For each parameter, n_eff is a crude measure of effective sample size,
and Rhat is the potential scale reduction factor on split chains (at 
convergence, Rhat=1).

New data and R code to read it are as below

R code

testdata <- read.csv("testdata.csv", header = TRUE)[,-1];dim(testdata)

n=length(unique(testdata$fips))
t=length(unique(testdata$year))


X=testdata[,c(6:10)]
y=testdata[,5]

p=dim(X)[2]


X2=array(unlist(X),c(n,t,p))  ## this is in (n,t,p)
X2=aperm(X2,c(2,1,3))            ## change into (t,n,p)
y2=array(unlist(y),c(t,n))



W <- read.csv("w.csv",header = TRUE)
W <- W[,2:103]
In <- diag(1,dim(W)[1])






FE_data <- list(n=n,
                t=t,
                p=p,
                
                W=W,
                In=In,
                
                X=X2,
                y=y2)


fit <- stan(file = "spatialBayes2.stan",
            data = FE_data,
            iter = 2000,
            chains = 4)

test dataset and W matrix
w.csv (26.8 KB)
testdata.csv (14.4 KB)

Thank you so much for your help!

Two computational suggestions:

The bounds for lambda are (-1, 1). Right now yours are [-1, 1], which can lead to problems in the computation.

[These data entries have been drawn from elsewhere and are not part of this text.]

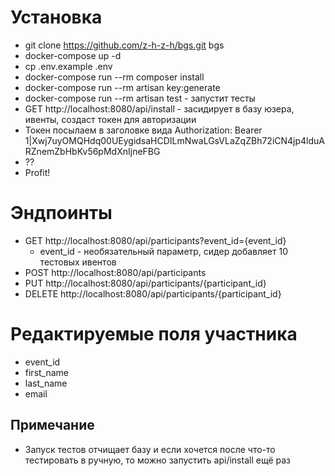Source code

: # Установка
* git clone https://github.com/z-h-z-h/bgs.git bgs
* docker-compose up -d
* cp .env.example .env
* docker-compose run --rm composer install
* docker-compose run --rm artisan key:generate
* docker-compose run --rm artisan test - запустит тесты
* GET http://localhost:8080/api/install - засидирует в базу юзера, ивенты, создаст токен для авторизации
* Токен посылаем в заголовке вида Authorization: Bearer 1|Xwj7uyOMQHdq00UEygidsaHCDILmNwaLGsVLaZqZBh72iCN4jp4lduARZnemZbHbKv56pMdXnIjneFBG
* ??
* Profit!

# Эндпоинты
* GET http://localhost:8080/api/participants?event_id={event_id}
   * event_id - необязательный параметр, сидер добавляет 10 тестовых ивентов
* POST http://localhost:8080/api/participants
* PUT http://localhost:8080/api/participants/{participant_id}
* DELETE http://localhost:8080/api/participants/{participant_id}

# Редактируемые поля участника
* event_id
* first_name
* last_name
* email

## Примечание
* Запуск тестов отчищает базу и если хочется после что-то тестировать в ручную, то можно запустить api/install ещё раз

Similarly, I always set the lower bound of sigma to be .0001, not 0.


Let us know if these help.
If these suggestions still do not solve your problem, you may need to spell out the matrix inversion more explicitly.

Note that theoretically the transformation used by Stan is such that bounds are open. Technically floating point representation doesn’t allow open bound and under- and overflow may lead to observing boundary values.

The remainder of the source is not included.